At her father's funeral, Binti's grandmother utters the words that no one in Malawi wants to hear. Binti's father and her mother before him, died of AIDS. Binti, her sister, and brother are separated and sent to the home of relatives who can barely tolerate their presence. Ostracized by their extended family, the orphans are treated like the lowest servants. With her brother far away and her sister wallowing in her own sorrow, Binti can hardly contain her rage. She, Binti Phirim, was once a child star of a popular radio program. Now she is scraping to survive. Binti always believed she was special, now she is nothing but a common AIDS orphan.
Binti Phiri is not about to give up. Even as she clings to hope that her former life will be restored, she must face a greater challenge.

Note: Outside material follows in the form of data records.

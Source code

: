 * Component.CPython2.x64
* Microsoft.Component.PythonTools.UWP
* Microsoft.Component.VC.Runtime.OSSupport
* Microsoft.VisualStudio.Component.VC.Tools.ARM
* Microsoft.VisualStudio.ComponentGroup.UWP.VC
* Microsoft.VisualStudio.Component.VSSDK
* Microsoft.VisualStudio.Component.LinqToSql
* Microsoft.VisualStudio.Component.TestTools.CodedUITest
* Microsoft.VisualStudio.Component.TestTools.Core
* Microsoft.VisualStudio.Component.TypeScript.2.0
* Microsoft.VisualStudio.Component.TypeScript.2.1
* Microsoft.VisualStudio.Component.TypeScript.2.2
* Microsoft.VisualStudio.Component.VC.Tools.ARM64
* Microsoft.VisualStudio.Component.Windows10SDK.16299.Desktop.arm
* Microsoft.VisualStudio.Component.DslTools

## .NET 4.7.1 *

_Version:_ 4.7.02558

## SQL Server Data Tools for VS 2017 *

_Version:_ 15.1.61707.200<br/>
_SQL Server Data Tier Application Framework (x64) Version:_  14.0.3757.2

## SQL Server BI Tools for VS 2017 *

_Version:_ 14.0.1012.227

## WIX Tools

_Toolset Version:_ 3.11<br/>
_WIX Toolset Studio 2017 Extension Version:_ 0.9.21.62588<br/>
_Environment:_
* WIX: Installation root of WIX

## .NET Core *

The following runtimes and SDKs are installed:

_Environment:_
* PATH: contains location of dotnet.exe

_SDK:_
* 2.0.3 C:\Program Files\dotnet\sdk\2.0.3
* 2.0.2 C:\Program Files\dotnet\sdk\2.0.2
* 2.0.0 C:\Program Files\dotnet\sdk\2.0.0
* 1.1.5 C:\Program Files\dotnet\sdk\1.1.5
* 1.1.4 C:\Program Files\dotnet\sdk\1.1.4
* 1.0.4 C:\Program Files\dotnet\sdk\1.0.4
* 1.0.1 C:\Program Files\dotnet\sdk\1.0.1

If she and her brother and sister are to reunited, Binti Phiri will have to look outside herself and find a new way to be special.
Compelling and uplifting, The Heaven Shop, is a contemporary novel that puts a very real face on the African AIDS pandemic, which to-date has orphaned more than 11 million African children. Inspired by a young radio performer the author met during her research visit to Malawi, Binti Phiri is a compelling character that readers will never forget.
The Breadwinner Trilogy
The Breadwinner is set in Afghanistan, where 11-year-old Parvana lives with her family in a bombed-out apartment building in Kabul. When her father is arrested for the crime of having a foreign education, the family is left with no money or resources. Forbidden to earn money as a girl, Parvana must transform herself into a boy and become the breadwinner. In Parvana's Journey, her father has died and the family has scattered. Parvana, now 13 years old, is determined to find them. Again masquerading as a boy, she joins a group of wandering children, all refugees from war, who exist mainly on courage. In Mud City, the focus shifts to 14-year-old Shauzia, who lives in the Widows' Compound in Pakistan and dreams of escaping to a new life in France. Deborah Ellis uses simple, compelling language, memorable characters, and a wealth of imaginative detail in this wrenching look at the human cost of war that is also a surprisingly hopeful story of survival.